Parole che suonano come un benservito e che non devono aver fatto piacere all’uomo che per cinque anni ha guidato l’Autorità nazionale anticorruzione fino a farne un modello citato all’estero come un esempio, dalla Commissione europea al Fondo monetario passando per organismi internazionali come l’Ocse, l’Osce e il Consiglio d’Europa. Ma che ieri ha invece deciso che è arrivato il momento di voltare pagina e di tornare a indossare la toga. Il motivo?Certamente gli scandali che hanno investito il Csm e di fronte ai quali – spiega Cantone in una lettera pubblicata sul sito dell’Anac – «la mia indole mi impedisce di restare uno spettatore passivo». Ma anche, e forse soprattutto, la constatazione che qualcosa si era rotto nel rapporto con il governo gialloverde. «Dopo oltre cinque anni sento che un ciclo si è definitivamente concluso anche per il manifestarsi di un diverso approccio culturale nei confronti dell’Anac e del suo ruolo».

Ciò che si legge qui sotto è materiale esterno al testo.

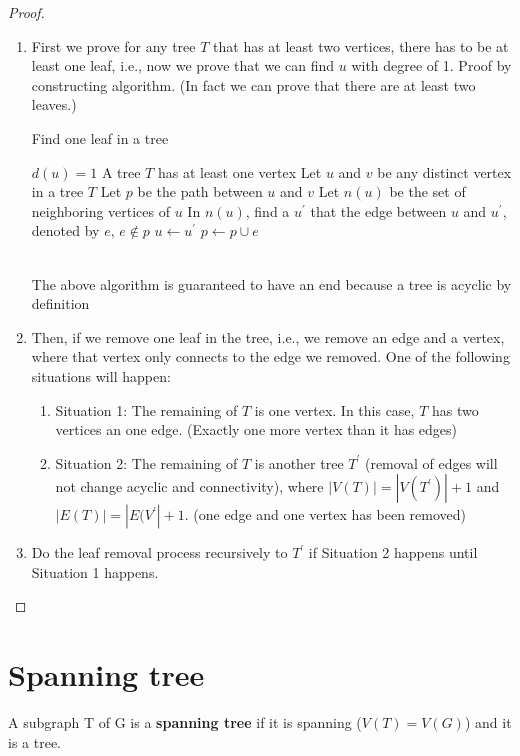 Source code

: 			\begin{proof}
				\begin{enumerate}
					\item First we prove for any tree $T$ that has at least two vertices, there has to be at least one leaf, i.e., now we prove that we can find $u$ with degree of 1. Proof by constructing algorithm. (In fact we can prove that there are at least two leaves.)\\
						\begin{algorithm}[!ht]
							\caption{Find one leaf in a tree}
							\begin{algorithmic}[1]
								\REQUIRE $d(u)=1$
								\ENSURE A tree $T$ has at least one vertex
								\STATE Let $u$ and $v$ be any distinct vertex in a tree $T$
								\STATE Let $p$ be the path between $u$ and $v$
										\STATE Let $n(u)$ be the set of neighboring vertices of $u$
										\STATE In $n(u)$, find a $u^\prime$ that the edge between $u$ and $u^\prime$, denoted by $e$, $e \notin p$
										\STATE $u \gets u^\prime$
										\STATE $p \gets p \cup e$
									\ENDIF
								\ENDWHILE
							\end{algorithmic}
						\end{algorithm}\\
						The above algorithm is guaranteed to have an end because a tree is acyclic by definition
					\item Then, if we remove one leaf in the tree, i.e., we remove an edge and a vertex, where that vertex only connects to the edge we removed. One of the following situations will happen:
					\begin{enumerate}
						\item Situation 1: The remaining of $T$ is one vertex. In this case, $T$ has two vertices an one edge. (Exactly one more vertex than it has edges)
						\item Situation 2: The remaining of $T$ is another tree $T^{'}$ (removal of edges will not change acyclic and connectivity), where $|V(T)| = |V(T^{'})| + 1$ and $|E(T)| = |E(V^{'}| + 1$. (one edge and one vertex has been removed)
					\end{enumerate}
					\item Do the leaf removal process recursively to $T^{'}$ if Situation 2 happens until Situation 1 happens. 
				\end{enumerate}
			\end{proof}

		\section{Spanning tree}
			\begin{definition}
				A subgraph T of G is a \textbf{spanning tree} if it is spanning ($V(T)=V(G)$) and it is a tree.
			\end{definition}

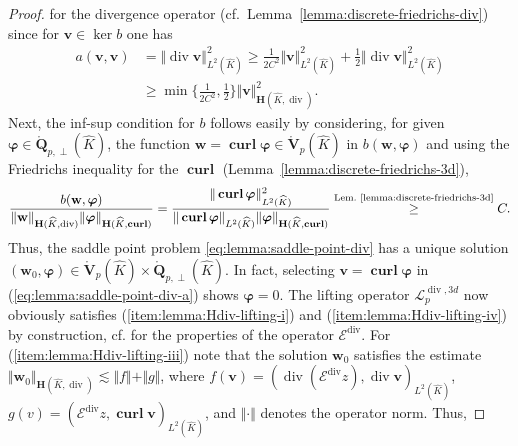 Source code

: \documentclass{article}
\begin{document}
\begin{proof}
for the divergence operator (cf.~Lemma~\ref{lemma:discrete-friedrichs-div}) 
since for 
$ {\mathbf v} \in \operatorname*{ker} b$ one has 
\begin{align*}
a(\mathbf{v},\mathbf{v})&=\Vert\operatorname*{div}\mathbf{v}\Vert_{L^2(\widehat{K})}^2 \geq \frac{1}{2C^2} \Vert\mathbf{v}\Vert_{L^2(\widehat{K})}^2 + \frac{1}{2}\Vert\operatorname*{div}\mathbf{v}\Vert_{L^2(\widehat{K})}^2 \\
&\geq \operatorname*{min}\{\frac{1}{2C^2},\frac{1}{2}\}\Vert\mathbf{v}\Vert_{\mathbf{H}(\widehat{K},\operatorname*{div})}^2.
\end{align*}
Next, the inf-sup condition for $b$ follows easily by considering, 
for given 
$\boldsymbol{\varphi}\in\mathring{\mathbf{Q}}_{p,\perp}(\widehat{K})$, the function 
$\mathbf{w}=\operatorname*{\mathbf{curl}}\boldsymbol{\varphi}\in\mathring{\mathbf{V}}_p(\widehat{K})$ 
in $b({\mathbf w},{\boldsymbol{\varphi}})$ and using 
the Friedrichs inequality for the $\operatorname*{\mathbf{curl}}$ (Lemma~\ref{lemma:discrete-friedrichs-3d}),
\begin{align*}
\frac{b(\mathbf{w},\boldsymbol{\varphi})}{\Vert\mathbf{w}\Vert_{\mathbf{H}(\widehat{K},\operatorname*{div})} \Vert\boldsymbol{\varphi}\Vert_{\mathbf{H}(\widehat{K},\operatorname*{\mathbf{curl}})}} = \frac{\Vert\operatorname*{\mathbf{curl}}\boldsymbol{\varphi}\Vert_{L^2(\widehat{K})}^2}{\Vert\operatorname*{\mathbf{curl}}\boldsymbol{\varphi}\Vert_{L^2(\widehat{K})} \Vert\boldsymbol{\varphi}\Vert_{\mathbf{H}(\widehat{K},\operatorname*{\mathbf{curl}})}} 
\stackrel{\text{Lem.~\ref{lemma:discrete-friedrichs-3d}}}{\geq} C. 
\end{align*}
Thus, the saddle point problem \eqref{eq:lemma:saddle-point-div} has a unique solution 
$(\mathbf{w}_0, {\boldsymbol\varphi}) \in 
\mathring{\mathbf{V}}_p(\widehat{K}) \times \mathring{\mathbf{Q}}_{p,\perp}(\widehat K)$. 
In fact, selecting ${\mathbf v} = \operatorname{\mathbf{curl}} {\boldsymbol \varphi}$ in 
(\ref{eq:lemma:saddle-point-div-a}) shows ${\boldsymbol \varphi} = 0$.
The lifting operator $\boldsymbol{\mathcal{L}}^{\operatorname*{div},3d}_p$ 
now obviously satisfies (\ref{item:lemma:Hdiv-lifting-i}) %
and (\ref{item:lemma:Hdiv-lifting-iv}) 
by construction, cf. \cite[Theorem~7.1]{demkowicz-gopalakrishnan-schoeberl-III} for the properties of 
the operator $\boldsymbol{\mathcal{E}}^{\operatorname*{div}}$. 
For (\ref{item:lemma:Hdiv-lifting-iii}) note that the solution $\mathbf{w}_0$ satisfies 
the estimate $\Vert\mathbf{w}_0\Vert_{\mathbf{H}(\widehat{K},\operatorname*{div})} \lesssim \Vert f\Vert + \Vert g\Vert$, where $f(\mathbf{v})=(\operatorname*{div}(\boldsymbol{\mathcal{E}}^{\operatorname*{div}}z),\operatorname*{div}\mathbf{v})_{L^2(\widehat{K})}$, $g(v)=(\boldsymbol{\mathcal{E}}^{\operatorname*{div}}z,\operatorname*{\mathbf{curl}} \mathbf{v})_{L^2(\widehat{K})}$, and $\Vert \cdot \Vert$ denotes the operator norm. Thus,

\end{proof}
\end{document}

Un addio che non è certo maturato all’ultimo minuto. Nei giorni scorsi Cantone ne aveva parlato con il presidente della Repubblica Mattarella e con il premier Conte, oltre che con la stessa Bongiorno. Alcuni mesi fa aveva presentato al Csm la sua candidatura per un incarico direttivo presso tre uffici giudiziari, ma proprio le vicissitudini vissute dal Consiglio – è spiegato sempre nella lettera – hanno «comportato una dilazione dei tempi tale da rendere non più procrastinabile una decisione».

A voler guardare, i segni della rottura che si stava consumando c’erano tutti da tempo, frutto anche di alcuni provvedimenti del governo. Come il decreto Sbloccacantieri, in alcuni aspetti del quale Cantone vedeva un «rischio di corruzione» anche perché, alcuni anni dopo l’approvazione del Codice appalti, reintroduceva modifiche in un settore che invece«ha assoluto bisogno di stabilità e certezza delle regole e non di continui cambiamenti», come spiegò lo scorso mese di giugno nella relazione annuale tenuta a Montecitorio denunciando anche un ridimensionamento del ruolo dell’Anac. Ironia della sorte, nello stesso momento in cui lui parlava alla Camera, al Senato la maggioranza gialloverde approvava in via definitiva lo Sbloccantieri.

Duri i commenti dell’opposizione all’addio annunciato da Cantone. «Mi colpisce che l’Anac venga indebolita proprio adesso, chissà perché. E dire che e un tempo gridavano “Onestà”» scrive di Facebook Matteo Renzi, che nel 2014 da presidente del consiglio lo chiamò a risollevare le sorti dell’Autorità anticorruzione. Dello steso tenore il commento di Paolo Gentiloni: «Così l’anticorruzione è diventata un peso – scrive il presidente del Pd – e oggi Raffaele Cantone con le parole misurate di un uomo delle istituzioni, dice al governo: se volete ridimensionare o cancellare l’Anac fatelo senza di me».

A colpire è il silenzio del premier Conte e del ministro dell’Interno Salvini. Parlano invece, ma solo quando ormai è pomeriggio inoltrato, il vicepremier grillino Luigi Di Maio e il ministro della Giustizia Alfonso Bonafede. «Con il presidente Cantone abbiano sempre lavorato benissimo, è stata una delle prime autority con cui ho lavorato, in particolare sull’Ilva di Taranto», dice il primo. «Con lui c’è sempre stato un dialogo costruttivo: alcuni suoi suggerimenti mi hanno consentito di migliorare la legge Spazzacorrotti», commenta il secondo. Parole che suonano come di circostanza e che difficilmente convinceranno Cantone a fare marcia indietro.